The required lines are those that contain "OpEx"; pull them out of the data and copy them.

### Data for the task

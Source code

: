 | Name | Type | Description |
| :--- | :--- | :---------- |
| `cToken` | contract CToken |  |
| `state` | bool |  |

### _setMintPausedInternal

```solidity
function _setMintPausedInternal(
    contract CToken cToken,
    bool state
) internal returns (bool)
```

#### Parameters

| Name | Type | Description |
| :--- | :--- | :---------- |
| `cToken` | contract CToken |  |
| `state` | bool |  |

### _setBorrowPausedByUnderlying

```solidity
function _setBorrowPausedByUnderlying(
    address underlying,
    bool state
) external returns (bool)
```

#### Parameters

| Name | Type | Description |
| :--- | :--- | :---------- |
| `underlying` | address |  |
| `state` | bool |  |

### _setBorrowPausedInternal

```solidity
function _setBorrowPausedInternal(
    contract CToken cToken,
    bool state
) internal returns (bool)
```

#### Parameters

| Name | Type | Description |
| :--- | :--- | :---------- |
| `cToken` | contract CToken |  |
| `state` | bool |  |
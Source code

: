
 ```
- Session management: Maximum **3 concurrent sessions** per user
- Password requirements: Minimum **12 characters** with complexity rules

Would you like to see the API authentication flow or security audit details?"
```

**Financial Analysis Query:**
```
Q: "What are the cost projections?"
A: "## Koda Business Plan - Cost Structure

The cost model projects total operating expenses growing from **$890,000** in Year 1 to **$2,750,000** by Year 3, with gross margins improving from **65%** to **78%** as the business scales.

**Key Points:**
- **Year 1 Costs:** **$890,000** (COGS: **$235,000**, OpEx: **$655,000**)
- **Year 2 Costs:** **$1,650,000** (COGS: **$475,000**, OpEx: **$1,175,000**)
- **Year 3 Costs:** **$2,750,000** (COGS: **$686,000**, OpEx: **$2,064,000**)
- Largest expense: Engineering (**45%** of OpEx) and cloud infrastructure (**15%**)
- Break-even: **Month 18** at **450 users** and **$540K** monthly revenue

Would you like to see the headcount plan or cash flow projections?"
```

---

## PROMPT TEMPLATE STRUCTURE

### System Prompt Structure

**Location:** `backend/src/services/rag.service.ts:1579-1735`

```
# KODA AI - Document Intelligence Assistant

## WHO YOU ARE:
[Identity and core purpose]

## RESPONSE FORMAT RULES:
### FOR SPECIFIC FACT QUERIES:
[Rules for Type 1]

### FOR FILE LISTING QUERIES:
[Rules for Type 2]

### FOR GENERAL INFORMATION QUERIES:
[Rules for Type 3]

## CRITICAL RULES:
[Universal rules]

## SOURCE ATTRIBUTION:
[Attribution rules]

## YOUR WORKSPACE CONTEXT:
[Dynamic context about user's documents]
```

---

######
### Data for the task

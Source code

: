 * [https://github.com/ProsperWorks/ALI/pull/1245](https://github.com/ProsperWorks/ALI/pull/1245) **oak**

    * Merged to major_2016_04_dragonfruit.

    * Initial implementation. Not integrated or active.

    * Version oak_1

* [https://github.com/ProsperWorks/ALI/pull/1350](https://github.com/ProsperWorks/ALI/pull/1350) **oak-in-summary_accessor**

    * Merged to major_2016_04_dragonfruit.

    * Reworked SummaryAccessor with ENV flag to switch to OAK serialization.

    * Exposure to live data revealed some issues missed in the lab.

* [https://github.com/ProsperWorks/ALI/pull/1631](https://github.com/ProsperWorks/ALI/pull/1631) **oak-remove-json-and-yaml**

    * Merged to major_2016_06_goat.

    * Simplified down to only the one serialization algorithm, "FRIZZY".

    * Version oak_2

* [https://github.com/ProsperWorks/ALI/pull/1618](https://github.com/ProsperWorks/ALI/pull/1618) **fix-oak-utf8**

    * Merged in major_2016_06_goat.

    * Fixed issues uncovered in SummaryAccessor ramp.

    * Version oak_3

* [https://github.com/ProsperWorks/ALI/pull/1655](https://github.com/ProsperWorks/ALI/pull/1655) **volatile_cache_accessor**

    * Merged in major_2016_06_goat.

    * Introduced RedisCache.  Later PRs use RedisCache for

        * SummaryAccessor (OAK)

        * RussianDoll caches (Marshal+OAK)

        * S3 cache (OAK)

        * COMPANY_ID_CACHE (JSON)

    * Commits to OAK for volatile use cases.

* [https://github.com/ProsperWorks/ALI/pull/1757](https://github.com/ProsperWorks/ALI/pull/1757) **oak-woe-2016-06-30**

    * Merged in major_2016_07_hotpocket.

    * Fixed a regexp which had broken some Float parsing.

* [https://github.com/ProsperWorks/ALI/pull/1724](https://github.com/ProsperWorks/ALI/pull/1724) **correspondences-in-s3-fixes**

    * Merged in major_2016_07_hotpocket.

######

> **Response for this exercise**
- **Year 1 Costs:** **$890,000** (COGS: **$235,000**, OpEx: **$655,000**)
- **Year 2 Costs:** **$1,650,000** (COGS: **$475,000**, OpEx: **$1,175,000**)
- **Year 3 Costs:** **$2,750,000** (COGS: **$686,000**, OpEx: **$2,064,000**)
- Largest expense: Engineering (**45%** of OpEx) and cloud infrastructure (**15%**)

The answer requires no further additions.